Uit de e-mails van werknemer aan Eerste Kamerleden kan worden afgeleid dat deze e-mails vooral waren gelegen in de persoonlijke overtuiging dat de door de overheid gehanteerde coronamaatregelen te vergaand en in strijd met fundamentele (grond)rechten waren. Werkgeefster heeft hem geenszins verboden om die mening in de privésfeer te uiten; het is hem (enkel) niet toegestaan om dat te doen in zijn hoedanigheid als werknemer en bestuurder van werkgeefster. 

Schade die de werkgeefster lijdt

Het hof acht aannemelijk dat werkgeefster reputatieschade heeft geleden door de e-mails die werknemer in zijn hoedanigheid als werknemer en bestuurder van werkgeefster aan verschillende leden van de Eerste Kamer heeft gestuurd. 

Zwaarte van de sanctie

Nadat werknemer eind 2020 meerdere e-mails aan leden van de Eerste Kamer heeft verstuurd over het COVID-19-beleid van de overheid, heeft werkgeefster hem bij verschillende brieven gewaarschuwd voor zijn uitlatingen in strijd met de COVID_instructies richting (onder meer) derden.
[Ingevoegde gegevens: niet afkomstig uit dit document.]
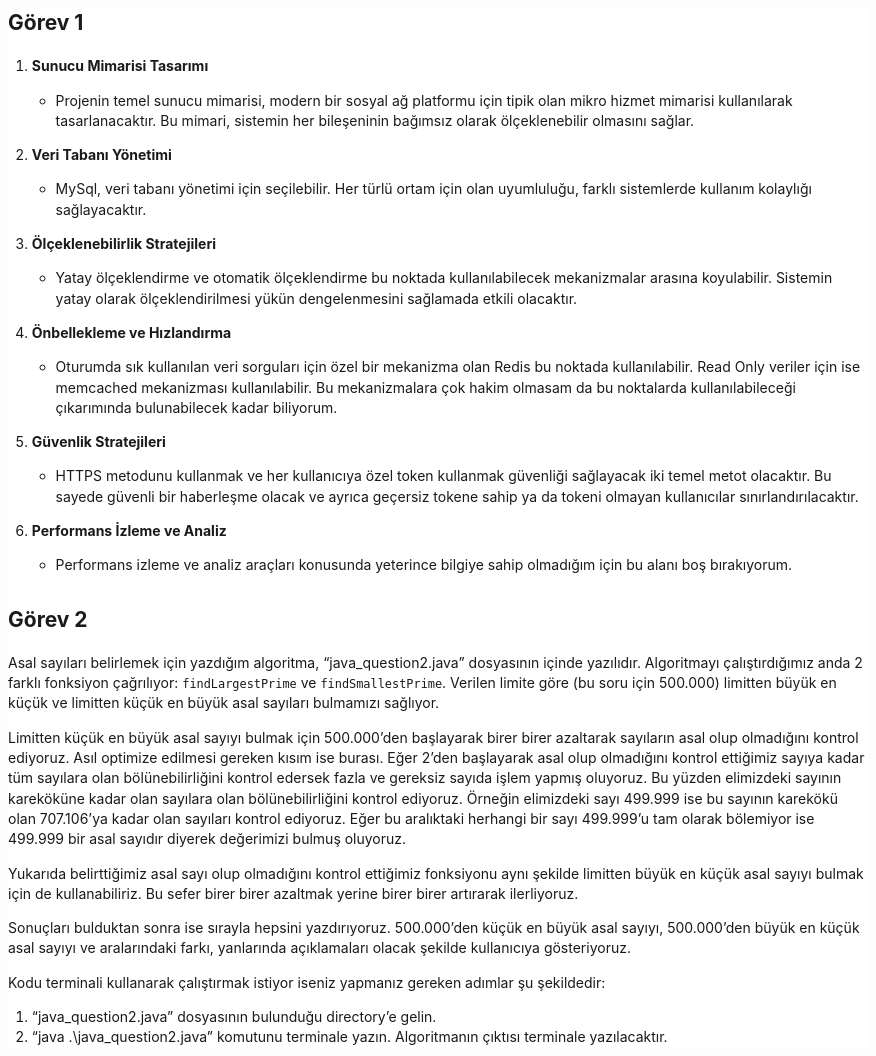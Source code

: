 ## Görev 1
1. **Sunucu Mimarisi Tasarımı**
    - Projenin temel sunucu mimarisi, modern bir sosyal ağ platformu için tipik olan mikro hizmet mimarisi kullanılarak tasarlanacaktır. Bu mimari, sistemin her bileşeninin bağımsız olarak ölçeklenebilir olmasını sağlar.

2. **Veri Tabanı Yönetimi**
    - MySql, veri tabanı yönetimi için seçilebilir. Her türlü ortam için olan uyumluluğu, farklı sistemlerde kullanım kolaylığı sağlayacaktır.

3. **Ölçeklenebilirlik Stratejileri**
    - Yatay ölçeklendirme ve otomatik ölçeklendirme bu noktada kullanılabilecek mekanizmalar arasına koyulabilir. Sistemin yatay olarak ölçeklendirilmesi yükün dengelenmesini sağlamada etkili olacaktır.

4. **Önbellekleme ve Hızlandırma**
    - Oturumda sık kullanılan veri sorguları için özel bir mekanizma olan Redis bu noktada kullanılabilir. Read Only veriler için ise memcached mekanizması kullanılabilir. Bu mekanizmalara çok hakim olmasam da bu noktalarda kullanılabileceği çıkarımında bulunabilecek kadar biliyorum.

5. **Güvenlik Stratejileri**
    - HTTPS metodunu kullanmak ve her kullanıcıya özel token kullanmak güvenliği sağlayacak iki temel metot olacaktır. Bu sayede güvenli bir haberleşme olacak ve ayrıca geçersiz tokene sahip ya da tokeni olmayan kullanıcılar sınırlandırılacaktır.

6. **Performans İzleme ve Analiz**
    - Performans izleme ve analiz araçları konusunda yeterince bilgiye sahip olmadığım için bu alanı boş bırakıyorum.

## Görev 2
Asal sayıları belirlemek için yazdığım algoritma, “java_question2.java” dosyasının içinde yazılıdır. Algoritmayı çalıştırdığımız anda 2 farklı fonksiyon çağrılıyor: `findLargestPrime` ve `findSmallestPrime`. Verilen limite göre (bu soru için 500.000) limitten büyük en küçük ve limitten küçük en büyük asal sayıları bulmamızı sağlıyor.

Limitten küçük en büyük asal sayıyı bulmak için 500.000’den başlayarak birer birer azaltarak sayıların asal olup olmadığını kontrol ediyoruz. Asıl optimize edilmesi gereken kısım ise burası. Eğer 2’den başlayarak asal olup olmadığını kontrol ettiğimiz sayıya kadar tüm sayılara olan bölünebilirliğini kontrol edersek fazla ve gereksiz sayıda işlem yapmış oluyoruz. Bu yüzden elimizdeki sayının kareköküne kadar olan sayılara olan bölünebilirliğini kontrol ediyoruz. Örneğin elimizdeki sayı 499.999 ise bu sayının karekökü olan 707.106’ya kadar olan sayıları kontrol ediyoruz. Eğer bu aralıktaki herhangi bir sayı 499.999’u tam olarak bölemiyor ise 499.999 bir asal sayıdır diyerek değerimizi bulmuş oluyoruz.

Yukarıda belirttiğimiz asal sayı olup olmadığını kontrol ettiğimiz fonksiyonu aynı şekilde limitten büyük en küçük asal sayıyı bulmak için de kullanabiliriz. Bu sefer birer birer azaltmak yerine birer birer artırarak ilerliyoruz. 

Sonuçları bulduktan sonra ise sırayla hepsini yazdırıyoruz. 500.000’den küçük en büyük asal sayıyı, 500.000’den büyük en küçük asal sayıyı ve aralarındaki farkı, yanlarında açıklamaları olacak şekilde kullanıcıya gösteriyoruz.

Kodu terminali kullanarak çalıştırmak istiyor iseniz yapmanız gereken adımlar şu şekildedir:
1. “java_question2.java” dosyasının bulunduğu directory’e gelin.
2. “java .\java_question2.java” komutunu terminale yazın. Algoritmanın çıktısı terminale yazılacaktır.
Ook is hij gewezen op de mogelijke consequenties indien hij niet zou stoppen met dit bedrag. Onder deze omstandigheden kan niet worden gezegd dat een op dat handelen volgend ontbindingsverzoek te zwaar is in verhouding tot de overtreding. 

Geconcludeerd wordt dat de beperking door werkgeefster van het recht van de werknemer om zijn mening op deze manier te uiten geoorloofd is. Met zijn uitlatingen heeft werknemer gehandeld in strijd met het beginsel van goed werknemerschap als bedoeld in artikel 7:611 BW alsmede met de interne regels van werkgeefster. Ook leveren de uitlatingen van de werknemer een redelijke grond voor ontbinding op, gelegen in verwijtbaar handelen aan de zijde van de werknemer. Het hof bekrachtigt de bestreden beschikking.